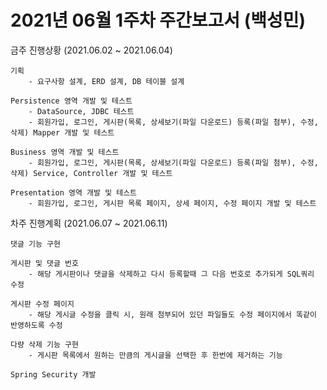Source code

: # 2021년 06월 1주차 주간보고서 (백성민)

금주 진행상황 (2021.06.02 ~ 2021.06.04)

	기획
		- 요구사항 설계, ERD 설계, DB 테이블 설계

	Persistence 영역 개발 및 테스트
		- DataSource, JDBC 테스트
		- 회원가입, 로그인, 게시판(목록, 상세보기(파일 다운로드) 등록(파일 첨부), 수정, 삭제) Mapper 개발 및 테스트 

	Business 영역 개발 및 테스트
		- 회원가입, 로그인, 게시판(목록, 상세보기(파일 다운로드) 등록(파일 첨부), 수정, 삭제) Service, Controller 개발 및 테스트 

	Presentation 영역 개발 및 테스트
		- 회원가입, 로그인, 게시판 목록 페이지, 상세 페이지, 수정 페이지 개발 및 테스트


차주 진행계획  (2021.06.07 ~ 2021.06.11)

	댓글 기능 구현

	게시판 및 댓글 번호
		- 해당 게시판이나 댓글을 삭제하고 다시 등록할때 그 다음 번호로 추가되게 SQL쿼리 수정 

	게시판 수정 페이지
		- 해당 게시글 수정을 클릭 시, 원래 첨부되어 있던 파일들도 수정 페이지에서 똑같이 반영하도록 수정

	다량 삭제 기능 구현
		- 게시판 목록에서 원하는 만큼의 게시글을 선택한 후 한번에 제거하는 기능

	Spring Security 개발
__________
What is the number of lines in the listing that contain the word "상세보기"? Give that number and nothing else.

2